Drones miniatura navegan como abejas gracias a redes neuronales de apenas 3 kilobytes
Tecnología

Drones miniatura navegan como abejas gracias a redes neuronales de apenas 3 kilobytes

Científicos han desarrollado una estrategia de navegación robótica inspirada en los vuelos de aprendizaje de las abejas melíferas que permite a drones diminutos regresar a casa desde distancias de hasta 600 metros utilizando redes neuronales que ocupan menos memoria que una fotografía digital, según un estudio publicado en la revista Nature.

TECNOLOGÍA13 MAY 2026

Un equipo de investigadores ha logrado que pequeños drones naveguen de forma autónoma utilizando una fracción mínima de los recursos computacionales que requieren los métodos tradicionales, según un estudio publicado en Nature.

La estrategia, denominada Bee-Nav (Navegación de Abeja), se inspira en los vuelos de aprendizaje que realizan las abejas melíferas antes de emprender viajes largos de exploración o forrajeo, según el artículo científico.
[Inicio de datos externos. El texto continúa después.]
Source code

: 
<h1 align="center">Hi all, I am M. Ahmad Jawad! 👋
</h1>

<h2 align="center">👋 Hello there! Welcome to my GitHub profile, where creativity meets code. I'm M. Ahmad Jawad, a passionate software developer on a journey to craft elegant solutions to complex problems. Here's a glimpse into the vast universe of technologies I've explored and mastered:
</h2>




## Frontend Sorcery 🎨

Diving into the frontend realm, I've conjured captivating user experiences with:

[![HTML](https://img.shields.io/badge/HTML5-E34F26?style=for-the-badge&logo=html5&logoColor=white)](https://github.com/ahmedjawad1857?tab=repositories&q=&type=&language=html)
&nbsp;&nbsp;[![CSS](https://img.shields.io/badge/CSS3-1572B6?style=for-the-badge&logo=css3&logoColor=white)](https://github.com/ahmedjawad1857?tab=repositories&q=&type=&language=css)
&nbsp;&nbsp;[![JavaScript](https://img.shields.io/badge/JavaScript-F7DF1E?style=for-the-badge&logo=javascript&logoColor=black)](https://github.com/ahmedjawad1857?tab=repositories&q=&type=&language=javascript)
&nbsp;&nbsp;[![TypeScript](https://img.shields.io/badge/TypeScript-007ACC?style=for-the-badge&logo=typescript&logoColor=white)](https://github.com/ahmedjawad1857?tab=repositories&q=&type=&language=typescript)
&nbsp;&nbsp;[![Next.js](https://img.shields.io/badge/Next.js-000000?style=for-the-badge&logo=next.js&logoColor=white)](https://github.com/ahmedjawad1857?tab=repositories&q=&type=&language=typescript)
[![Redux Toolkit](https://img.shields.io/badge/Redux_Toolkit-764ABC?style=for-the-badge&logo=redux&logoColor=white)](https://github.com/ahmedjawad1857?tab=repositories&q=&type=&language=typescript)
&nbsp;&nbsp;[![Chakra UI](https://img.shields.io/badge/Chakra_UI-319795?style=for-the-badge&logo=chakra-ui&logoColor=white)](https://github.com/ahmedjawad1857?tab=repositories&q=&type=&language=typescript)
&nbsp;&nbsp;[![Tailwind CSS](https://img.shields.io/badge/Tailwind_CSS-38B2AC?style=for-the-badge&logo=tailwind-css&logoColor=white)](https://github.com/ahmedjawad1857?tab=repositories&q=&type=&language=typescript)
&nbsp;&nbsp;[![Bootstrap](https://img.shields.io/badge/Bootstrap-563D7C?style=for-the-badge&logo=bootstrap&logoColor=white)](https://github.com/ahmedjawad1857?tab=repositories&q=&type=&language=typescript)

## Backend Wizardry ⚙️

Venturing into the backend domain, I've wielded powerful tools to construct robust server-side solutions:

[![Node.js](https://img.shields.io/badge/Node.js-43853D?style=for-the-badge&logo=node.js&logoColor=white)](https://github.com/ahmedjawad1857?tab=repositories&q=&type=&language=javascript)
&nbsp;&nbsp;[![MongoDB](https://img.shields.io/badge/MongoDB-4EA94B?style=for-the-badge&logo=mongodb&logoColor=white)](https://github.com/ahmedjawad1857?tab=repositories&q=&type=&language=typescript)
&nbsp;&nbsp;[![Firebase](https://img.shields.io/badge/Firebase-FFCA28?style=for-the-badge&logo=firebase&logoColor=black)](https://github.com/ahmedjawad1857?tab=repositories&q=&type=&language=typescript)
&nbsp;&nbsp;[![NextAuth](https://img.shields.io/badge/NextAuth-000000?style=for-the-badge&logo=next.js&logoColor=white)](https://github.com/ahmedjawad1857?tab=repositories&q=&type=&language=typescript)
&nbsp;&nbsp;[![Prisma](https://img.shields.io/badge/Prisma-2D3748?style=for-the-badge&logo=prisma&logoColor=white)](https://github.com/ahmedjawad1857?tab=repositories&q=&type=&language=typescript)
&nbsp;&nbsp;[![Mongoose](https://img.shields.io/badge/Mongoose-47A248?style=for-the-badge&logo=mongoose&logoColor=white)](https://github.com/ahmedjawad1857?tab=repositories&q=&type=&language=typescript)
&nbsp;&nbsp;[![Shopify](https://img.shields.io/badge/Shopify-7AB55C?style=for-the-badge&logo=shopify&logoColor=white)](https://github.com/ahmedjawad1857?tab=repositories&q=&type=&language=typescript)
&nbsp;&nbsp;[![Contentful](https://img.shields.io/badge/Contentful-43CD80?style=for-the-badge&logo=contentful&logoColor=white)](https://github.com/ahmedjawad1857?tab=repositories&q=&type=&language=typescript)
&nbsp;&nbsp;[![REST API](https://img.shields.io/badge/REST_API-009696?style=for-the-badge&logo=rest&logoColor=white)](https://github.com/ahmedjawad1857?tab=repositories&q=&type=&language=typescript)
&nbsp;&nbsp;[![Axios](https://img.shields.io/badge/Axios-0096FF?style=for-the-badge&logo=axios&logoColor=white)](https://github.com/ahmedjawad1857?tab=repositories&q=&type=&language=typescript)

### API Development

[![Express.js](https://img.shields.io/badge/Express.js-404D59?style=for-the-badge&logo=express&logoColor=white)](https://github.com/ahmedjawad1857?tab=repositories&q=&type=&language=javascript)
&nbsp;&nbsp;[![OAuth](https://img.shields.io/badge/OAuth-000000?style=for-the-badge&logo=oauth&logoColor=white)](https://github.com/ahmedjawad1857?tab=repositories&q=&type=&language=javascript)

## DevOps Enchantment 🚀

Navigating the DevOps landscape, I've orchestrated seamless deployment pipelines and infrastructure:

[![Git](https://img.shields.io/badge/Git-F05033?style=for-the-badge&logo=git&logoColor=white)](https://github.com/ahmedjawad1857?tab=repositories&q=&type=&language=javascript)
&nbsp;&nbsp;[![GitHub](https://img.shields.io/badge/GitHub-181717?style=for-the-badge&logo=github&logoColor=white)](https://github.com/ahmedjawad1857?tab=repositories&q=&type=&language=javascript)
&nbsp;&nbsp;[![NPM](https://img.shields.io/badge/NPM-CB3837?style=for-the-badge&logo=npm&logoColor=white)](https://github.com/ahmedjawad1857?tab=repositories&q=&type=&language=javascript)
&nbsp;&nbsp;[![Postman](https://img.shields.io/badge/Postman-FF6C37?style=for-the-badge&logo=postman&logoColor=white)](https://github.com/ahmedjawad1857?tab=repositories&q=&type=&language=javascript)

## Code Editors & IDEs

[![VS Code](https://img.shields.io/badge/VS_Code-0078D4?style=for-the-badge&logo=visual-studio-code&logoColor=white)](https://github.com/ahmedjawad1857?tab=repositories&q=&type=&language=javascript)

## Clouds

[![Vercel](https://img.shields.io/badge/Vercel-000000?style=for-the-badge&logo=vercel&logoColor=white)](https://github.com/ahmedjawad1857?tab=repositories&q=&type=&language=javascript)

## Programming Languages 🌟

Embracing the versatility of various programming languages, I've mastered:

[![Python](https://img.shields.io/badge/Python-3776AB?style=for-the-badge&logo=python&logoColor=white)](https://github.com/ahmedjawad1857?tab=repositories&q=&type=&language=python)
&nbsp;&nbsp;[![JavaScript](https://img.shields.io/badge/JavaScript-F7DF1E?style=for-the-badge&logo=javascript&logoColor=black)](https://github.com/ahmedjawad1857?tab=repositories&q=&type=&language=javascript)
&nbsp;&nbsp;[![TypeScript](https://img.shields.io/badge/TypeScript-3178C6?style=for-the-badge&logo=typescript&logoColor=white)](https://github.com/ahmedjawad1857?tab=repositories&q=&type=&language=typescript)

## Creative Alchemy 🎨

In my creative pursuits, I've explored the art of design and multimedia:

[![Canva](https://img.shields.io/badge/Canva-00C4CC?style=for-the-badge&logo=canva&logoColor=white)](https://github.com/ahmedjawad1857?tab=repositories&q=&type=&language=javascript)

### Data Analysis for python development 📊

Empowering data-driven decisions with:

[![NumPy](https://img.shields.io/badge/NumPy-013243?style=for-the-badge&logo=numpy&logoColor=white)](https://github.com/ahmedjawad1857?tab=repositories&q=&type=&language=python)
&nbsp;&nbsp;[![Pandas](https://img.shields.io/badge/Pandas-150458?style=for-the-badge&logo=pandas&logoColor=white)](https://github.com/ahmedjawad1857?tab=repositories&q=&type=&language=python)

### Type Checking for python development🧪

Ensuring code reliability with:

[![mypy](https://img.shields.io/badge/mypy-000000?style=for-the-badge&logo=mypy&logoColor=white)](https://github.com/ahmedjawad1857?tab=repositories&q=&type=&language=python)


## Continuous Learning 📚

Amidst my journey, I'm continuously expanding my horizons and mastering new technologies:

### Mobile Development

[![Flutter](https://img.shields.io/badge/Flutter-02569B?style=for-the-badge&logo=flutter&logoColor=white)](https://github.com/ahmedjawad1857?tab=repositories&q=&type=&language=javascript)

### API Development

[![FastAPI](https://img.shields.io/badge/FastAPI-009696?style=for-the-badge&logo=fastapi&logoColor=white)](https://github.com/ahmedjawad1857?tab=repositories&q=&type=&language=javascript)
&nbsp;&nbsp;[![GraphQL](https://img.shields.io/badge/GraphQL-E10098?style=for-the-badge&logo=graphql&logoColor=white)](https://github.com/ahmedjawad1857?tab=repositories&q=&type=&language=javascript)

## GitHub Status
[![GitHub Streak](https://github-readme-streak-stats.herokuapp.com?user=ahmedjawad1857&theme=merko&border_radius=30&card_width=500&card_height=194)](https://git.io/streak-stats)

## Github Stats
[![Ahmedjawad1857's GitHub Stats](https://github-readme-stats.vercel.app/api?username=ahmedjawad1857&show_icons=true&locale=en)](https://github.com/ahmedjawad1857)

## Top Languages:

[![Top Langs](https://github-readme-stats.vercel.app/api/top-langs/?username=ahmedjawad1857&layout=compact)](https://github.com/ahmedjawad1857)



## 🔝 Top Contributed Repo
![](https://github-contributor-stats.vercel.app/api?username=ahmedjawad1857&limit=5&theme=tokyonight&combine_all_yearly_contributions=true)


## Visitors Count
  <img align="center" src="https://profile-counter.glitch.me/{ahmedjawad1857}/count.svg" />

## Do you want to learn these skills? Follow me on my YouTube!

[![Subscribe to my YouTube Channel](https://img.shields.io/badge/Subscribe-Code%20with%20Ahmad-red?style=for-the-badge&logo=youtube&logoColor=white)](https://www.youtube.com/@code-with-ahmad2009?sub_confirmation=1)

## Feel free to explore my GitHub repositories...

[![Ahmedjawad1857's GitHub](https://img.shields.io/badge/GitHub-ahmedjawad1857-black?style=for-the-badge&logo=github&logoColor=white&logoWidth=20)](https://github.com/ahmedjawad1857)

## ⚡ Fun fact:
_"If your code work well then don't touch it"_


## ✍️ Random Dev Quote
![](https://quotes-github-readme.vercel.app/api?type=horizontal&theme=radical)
Mientras que los métodos actuales de navegación robótica basados en mapas detallados requieren computadoras portátiles de alta gama o sistemas embebidos con GPU, esta nueva aproximación funciona con redes neuronales de apenas 3.4 kilobytes en su versión compacta y 42 kilobytes en su versión con mecanismo de atención.

La navegación representa un desafío crítico para robots pequeños con recursos limitados. Los métodos convencionales de navegación autónoma de alta precisión basados en mapas métricos detallados están actualmente restringidos a robots grandes capaces de transportar y alimentar los sistemas computacionales necesarios, según el estudio. Incluso los enfoques más eficientes que sacrifican precisión del mapa almacenándolo como un grafo topológico requieren que el robot reconozca dónde está y ajuste el mapa en consecuencia, lo que aumenta los requisitos computacionales para trayectorias más grandes.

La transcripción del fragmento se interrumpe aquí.